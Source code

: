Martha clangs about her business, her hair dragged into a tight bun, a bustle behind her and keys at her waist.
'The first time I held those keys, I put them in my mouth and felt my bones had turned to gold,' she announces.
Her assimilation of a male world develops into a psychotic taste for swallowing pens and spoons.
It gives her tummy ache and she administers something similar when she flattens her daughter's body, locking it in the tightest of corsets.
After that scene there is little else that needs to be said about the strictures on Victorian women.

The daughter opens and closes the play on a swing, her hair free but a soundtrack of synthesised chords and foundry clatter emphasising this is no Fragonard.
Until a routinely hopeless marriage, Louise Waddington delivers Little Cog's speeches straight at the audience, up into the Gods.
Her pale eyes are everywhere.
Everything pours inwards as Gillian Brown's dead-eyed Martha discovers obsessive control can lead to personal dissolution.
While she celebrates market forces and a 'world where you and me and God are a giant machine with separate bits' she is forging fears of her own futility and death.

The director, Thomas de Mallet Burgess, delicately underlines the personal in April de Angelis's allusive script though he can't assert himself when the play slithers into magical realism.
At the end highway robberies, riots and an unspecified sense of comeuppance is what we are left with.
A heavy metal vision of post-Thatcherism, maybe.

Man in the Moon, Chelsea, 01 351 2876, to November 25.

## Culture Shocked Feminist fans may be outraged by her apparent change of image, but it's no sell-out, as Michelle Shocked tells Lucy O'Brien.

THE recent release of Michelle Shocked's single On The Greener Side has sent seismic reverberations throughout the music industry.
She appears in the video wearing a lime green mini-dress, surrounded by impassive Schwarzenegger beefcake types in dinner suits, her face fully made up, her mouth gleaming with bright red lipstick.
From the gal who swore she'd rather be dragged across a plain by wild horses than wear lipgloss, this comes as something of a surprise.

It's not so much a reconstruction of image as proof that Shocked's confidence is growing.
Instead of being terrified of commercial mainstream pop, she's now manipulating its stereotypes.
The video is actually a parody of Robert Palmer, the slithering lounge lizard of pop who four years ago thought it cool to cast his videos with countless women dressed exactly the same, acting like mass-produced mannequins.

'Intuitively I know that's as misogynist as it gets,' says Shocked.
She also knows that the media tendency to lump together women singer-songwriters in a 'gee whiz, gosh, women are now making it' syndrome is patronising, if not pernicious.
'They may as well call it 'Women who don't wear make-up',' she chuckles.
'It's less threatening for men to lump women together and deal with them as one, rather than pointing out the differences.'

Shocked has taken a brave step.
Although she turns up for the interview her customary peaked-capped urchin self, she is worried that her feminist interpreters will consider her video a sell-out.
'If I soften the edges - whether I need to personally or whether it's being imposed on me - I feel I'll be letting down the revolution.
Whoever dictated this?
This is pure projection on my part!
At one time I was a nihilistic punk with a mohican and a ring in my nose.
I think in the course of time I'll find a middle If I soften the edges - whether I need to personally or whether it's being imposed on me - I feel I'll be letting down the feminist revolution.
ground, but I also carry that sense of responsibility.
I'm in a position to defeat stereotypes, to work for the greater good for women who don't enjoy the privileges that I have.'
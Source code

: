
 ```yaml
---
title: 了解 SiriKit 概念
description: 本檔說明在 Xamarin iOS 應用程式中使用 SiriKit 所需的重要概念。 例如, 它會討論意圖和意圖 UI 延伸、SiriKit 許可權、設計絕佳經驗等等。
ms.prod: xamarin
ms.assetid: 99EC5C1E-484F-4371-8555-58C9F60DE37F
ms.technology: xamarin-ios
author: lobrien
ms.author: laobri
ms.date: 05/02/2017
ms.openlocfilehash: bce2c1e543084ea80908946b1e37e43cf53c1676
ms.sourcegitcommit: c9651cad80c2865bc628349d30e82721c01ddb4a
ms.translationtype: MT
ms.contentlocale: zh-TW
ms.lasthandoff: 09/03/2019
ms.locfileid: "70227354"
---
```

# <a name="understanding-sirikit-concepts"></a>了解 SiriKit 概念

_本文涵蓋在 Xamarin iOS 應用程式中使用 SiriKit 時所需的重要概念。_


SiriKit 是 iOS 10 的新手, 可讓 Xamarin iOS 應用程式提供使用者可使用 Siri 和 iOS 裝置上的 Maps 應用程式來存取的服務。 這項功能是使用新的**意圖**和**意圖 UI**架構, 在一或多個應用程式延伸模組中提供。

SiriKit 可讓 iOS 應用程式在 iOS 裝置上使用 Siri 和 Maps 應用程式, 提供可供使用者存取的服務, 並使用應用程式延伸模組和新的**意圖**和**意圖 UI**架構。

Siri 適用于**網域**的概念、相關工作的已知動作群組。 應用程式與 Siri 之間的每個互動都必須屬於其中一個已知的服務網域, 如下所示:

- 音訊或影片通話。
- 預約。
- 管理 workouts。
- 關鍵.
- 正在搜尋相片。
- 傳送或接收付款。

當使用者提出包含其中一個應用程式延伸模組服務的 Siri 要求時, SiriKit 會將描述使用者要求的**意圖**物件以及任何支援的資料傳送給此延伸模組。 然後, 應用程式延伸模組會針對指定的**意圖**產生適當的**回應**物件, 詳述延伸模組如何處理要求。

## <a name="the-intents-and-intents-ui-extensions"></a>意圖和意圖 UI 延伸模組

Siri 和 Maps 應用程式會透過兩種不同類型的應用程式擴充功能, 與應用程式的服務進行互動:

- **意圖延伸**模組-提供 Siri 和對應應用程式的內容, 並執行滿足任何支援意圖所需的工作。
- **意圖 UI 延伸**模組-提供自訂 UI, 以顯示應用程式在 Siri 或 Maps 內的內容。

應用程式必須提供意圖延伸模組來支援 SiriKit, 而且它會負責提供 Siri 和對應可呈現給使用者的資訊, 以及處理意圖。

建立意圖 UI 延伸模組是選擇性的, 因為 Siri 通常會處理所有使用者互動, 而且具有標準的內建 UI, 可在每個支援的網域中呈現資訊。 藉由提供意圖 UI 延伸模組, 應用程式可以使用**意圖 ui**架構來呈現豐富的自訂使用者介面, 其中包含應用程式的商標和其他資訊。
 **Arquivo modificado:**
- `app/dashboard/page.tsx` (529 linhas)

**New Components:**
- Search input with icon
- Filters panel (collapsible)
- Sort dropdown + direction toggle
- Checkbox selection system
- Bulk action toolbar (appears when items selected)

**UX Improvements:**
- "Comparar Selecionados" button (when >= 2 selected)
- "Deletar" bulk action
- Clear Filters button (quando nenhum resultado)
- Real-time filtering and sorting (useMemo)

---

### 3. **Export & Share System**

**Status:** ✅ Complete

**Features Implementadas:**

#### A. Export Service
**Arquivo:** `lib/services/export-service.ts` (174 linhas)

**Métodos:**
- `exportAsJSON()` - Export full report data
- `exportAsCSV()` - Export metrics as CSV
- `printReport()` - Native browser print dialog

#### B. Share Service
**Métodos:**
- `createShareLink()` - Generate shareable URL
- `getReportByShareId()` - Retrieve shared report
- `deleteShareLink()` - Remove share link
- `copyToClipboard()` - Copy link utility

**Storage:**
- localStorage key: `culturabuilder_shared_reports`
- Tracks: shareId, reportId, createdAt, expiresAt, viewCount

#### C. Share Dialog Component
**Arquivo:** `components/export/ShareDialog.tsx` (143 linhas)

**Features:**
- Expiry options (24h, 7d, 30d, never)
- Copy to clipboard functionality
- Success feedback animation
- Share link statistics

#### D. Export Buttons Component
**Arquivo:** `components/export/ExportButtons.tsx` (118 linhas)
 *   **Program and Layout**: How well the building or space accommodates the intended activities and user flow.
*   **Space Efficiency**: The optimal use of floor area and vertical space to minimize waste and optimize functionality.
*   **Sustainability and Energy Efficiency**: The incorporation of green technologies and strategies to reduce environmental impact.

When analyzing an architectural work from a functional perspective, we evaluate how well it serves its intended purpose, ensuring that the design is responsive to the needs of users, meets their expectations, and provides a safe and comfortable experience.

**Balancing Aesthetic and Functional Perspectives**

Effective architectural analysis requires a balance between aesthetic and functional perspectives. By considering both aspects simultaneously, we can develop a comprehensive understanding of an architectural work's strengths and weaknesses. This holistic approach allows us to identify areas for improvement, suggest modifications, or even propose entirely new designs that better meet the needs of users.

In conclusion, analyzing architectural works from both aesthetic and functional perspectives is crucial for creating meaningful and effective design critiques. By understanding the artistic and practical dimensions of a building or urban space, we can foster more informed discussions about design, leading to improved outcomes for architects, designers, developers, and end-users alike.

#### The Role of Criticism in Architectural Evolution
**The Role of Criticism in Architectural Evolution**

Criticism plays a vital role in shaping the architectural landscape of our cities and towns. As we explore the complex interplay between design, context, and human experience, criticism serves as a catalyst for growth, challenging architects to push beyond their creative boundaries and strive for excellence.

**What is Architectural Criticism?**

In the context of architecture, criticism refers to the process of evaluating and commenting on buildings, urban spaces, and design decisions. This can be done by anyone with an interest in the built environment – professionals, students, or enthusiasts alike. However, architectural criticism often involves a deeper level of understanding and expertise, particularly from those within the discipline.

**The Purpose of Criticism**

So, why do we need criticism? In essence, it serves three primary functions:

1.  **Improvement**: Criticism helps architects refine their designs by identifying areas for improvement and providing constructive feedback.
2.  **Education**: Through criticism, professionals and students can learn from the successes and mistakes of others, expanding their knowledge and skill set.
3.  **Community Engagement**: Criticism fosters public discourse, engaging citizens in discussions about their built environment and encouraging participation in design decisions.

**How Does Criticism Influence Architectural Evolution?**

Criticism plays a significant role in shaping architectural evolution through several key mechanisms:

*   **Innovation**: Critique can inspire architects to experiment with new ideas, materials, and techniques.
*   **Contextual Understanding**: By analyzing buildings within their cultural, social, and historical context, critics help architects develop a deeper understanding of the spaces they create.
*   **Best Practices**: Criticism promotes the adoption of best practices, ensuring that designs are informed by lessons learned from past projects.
....
◆ ACTIVITY
Using the records above, output exactly the lines from the first through the line that contains "gold,' she announces.", with both of those included.

◆ WRITTEN SOLUTION
Source code

:Martha clangs about her business, her hair dragged into a tight bun, a bustle behind her and keys at her waist.
'The first time I held those keys, I put them in my mouth and felt my bones had turned to gold,' she announces.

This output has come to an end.